Just south of Grand Central Station and saddled with hand luggage, Catalano’s Travelers put forth a heavy-handed message about immigration and its rupturing impacts on identity, purpose, and connections with the world. Catalano himself migrated from Morocco to France as a child, evidently reflecting on his and his family’s experiences of leaving things behind while navigating forward. Each of the bronze voyagers is on an unspecified journey with the prospect of accepting the unknown etched onto their faces.

While some of the individual sculptures are inspired by real people (“Van Gogh II,” for instance, or “Benoît,” modeled after a friend of the artist), none of that information is available at face value, so the installation just looks like a bunch of guys with bags — each as nondescript as the last, like generic models featured in a mid-2000s language textbook. The “erased” swipes across their bodies are meant to be read as an exaggerated Surrealist fragmentation of identity, but are instead comical in their gimmicky, over-the-top literalism, neglecting culture and personality in favor of a vagueness that’s meant to invite projection.

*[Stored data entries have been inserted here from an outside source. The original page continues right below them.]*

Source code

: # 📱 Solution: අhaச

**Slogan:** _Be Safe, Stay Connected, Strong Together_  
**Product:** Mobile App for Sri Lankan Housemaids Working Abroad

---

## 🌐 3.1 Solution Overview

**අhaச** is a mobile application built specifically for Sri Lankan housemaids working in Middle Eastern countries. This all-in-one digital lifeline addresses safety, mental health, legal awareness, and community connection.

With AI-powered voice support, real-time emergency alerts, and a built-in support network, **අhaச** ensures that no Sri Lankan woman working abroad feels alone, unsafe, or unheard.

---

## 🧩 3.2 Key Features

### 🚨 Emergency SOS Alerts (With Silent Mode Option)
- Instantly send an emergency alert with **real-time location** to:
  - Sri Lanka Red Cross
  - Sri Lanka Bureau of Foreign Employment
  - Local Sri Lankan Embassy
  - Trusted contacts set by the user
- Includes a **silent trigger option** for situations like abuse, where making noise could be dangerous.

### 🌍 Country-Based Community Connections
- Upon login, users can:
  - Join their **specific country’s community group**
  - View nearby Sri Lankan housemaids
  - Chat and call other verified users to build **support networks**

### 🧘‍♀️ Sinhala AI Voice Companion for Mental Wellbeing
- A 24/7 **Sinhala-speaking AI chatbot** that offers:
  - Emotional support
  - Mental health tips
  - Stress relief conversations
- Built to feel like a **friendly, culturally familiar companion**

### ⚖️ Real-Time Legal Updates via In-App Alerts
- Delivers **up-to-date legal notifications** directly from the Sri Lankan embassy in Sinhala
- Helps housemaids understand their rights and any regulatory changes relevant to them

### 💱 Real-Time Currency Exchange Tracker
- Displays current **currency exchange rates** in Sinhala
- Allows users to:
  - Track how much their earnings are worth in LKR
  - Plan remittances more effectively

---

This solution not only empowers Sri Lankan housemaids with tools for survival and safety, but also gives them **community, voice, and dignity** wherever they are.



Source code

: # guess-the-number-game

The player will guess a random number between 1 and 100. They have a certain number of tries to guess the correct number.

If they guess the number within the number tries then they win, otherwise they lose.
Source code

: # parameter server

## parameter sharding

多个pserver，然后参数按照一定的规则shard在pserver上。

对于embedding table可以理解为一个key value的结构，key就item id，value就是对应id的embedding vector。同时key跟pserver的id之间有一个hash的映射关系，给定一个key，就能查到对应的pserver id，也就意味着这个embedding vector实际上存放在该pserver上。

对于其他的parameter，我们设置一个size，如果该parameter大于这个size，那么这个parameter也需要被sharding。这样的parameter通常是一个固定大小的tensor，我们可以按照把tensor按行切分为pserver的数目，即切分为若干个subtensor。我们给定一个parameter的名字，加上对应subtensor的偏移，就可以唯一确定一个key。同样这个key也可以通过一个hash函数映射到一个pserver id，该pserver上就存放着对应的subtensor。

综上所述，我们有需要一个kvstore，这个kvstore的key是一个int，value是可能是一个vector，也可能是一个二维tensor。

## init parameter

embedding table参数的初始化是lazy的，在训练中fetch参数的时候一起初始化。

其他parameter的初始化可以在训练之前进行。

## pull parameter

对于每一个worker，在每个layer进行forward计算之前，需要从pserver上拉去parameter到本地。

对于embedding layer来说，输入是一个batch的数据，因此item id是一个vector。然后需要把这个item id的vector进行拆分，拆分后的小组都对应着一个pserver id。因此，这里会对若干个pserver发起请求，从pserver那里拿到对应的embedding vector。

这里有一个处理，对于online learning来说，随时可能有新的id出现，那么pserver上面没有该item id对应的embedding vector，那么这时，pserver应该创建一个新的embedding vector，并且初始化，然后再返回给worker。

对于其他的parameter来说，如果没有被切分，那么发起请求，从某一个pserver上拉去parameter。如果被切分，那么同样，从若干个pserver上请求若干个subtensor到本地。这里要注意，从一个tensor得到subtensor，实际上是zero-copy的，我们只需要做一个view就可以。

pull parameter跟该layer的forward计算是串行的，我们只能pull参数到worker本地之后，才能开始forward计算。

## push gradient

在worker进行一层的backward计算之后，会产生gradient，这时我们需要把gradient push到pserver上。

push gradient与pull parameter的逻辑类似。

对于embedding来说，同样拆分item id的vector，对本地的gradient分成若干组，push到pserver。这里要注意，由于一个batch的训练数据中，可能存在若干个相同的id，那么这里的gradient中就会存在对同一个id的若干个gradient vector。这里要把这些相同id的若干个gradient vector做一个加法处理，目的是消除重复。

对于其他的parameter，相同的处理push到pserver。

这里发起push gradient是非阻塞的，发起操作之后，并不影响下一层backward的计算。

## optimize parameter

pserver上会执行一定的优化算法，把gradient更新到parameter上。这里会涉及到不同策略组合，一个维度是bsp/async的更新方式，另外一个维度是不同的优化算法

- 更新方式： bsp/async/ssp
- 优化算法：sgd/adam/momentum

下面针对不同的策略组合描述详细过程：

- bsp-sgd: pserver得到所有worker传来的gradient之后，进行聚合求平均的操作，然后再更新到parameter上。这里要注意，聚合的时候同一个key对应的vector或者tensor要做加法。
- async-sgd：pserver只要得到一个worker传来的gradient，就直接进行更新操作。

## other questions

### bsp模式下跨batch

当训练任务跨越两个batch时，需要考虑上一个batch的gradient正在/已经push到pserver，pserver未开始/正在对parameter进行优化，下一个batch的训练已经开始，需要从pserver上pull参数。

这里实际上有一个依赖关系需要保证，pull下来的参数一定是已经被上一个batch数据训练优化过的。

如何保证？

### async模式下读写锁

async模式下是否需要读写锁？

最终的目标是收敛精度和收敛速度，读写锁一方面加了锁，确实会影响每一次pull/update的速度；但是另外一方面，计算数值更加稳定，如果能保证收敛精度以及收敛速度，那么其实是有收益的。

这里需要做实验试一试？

One could argue that that’s precisely the point, as many people of the diaspora keep their heads down and their struggles private, going to lengths not to stick out while adjusting to their new terrain. But if we’re talking about projection, I don’t see even a shred of my father, a person who has moved over 30 times across three continents throughout his life, in any of these nondescript men in slacks and sneakers. (On that note, I’d probably be singing a much different tune if just one of them was clad in unfortunately familiar neon yellow spandex sportswear, or a belt that may or may not be a luggage strap, but I digress …) The Park Avenue installation doesn’t even feature any of Catalano’s sculptures of the women and children from his broader Travelers series. How am I supposed to empathize with my immigrant mom when every sculpture is the epitome of Just Some Guy?

Though positioning the sculptures as arrivals or departures from the train station is no-brainer, Catalano’s Travelers aren’t the easiest to access, let alone appreciate, as they stand on the narrow botanical strips that divide the crosswalk along the avenue. At most, I witnessed a single person stop to take a photo of the sculpture at the 36th Street crosswalk whereas everyone else couldn’t be bothered to take a second glance. There’s neither much time to be spent as the crosswalk timer ticks down from 20 seconds, nor do the sculptures necessarily stand out despite towering in height, as their neutral tones and matte finishes are washed out by the plant life behind them.

Anyone can scan the available QR codes accompanying each sculpture to learn what I recited above, but I can’t imagine that many yuppies on a mission, tourists tripped up by Google Maps, or parents with strollers will have much inclination to do so.

I suppose it’s pretty remarkable that Catalano can aggressively hammer the point while simultaneously missing the mark with this installation. The nuances of cultural and personal loss amid one of life’s greatest transitions cannot be conveyed through an overzealous deletion of body parts.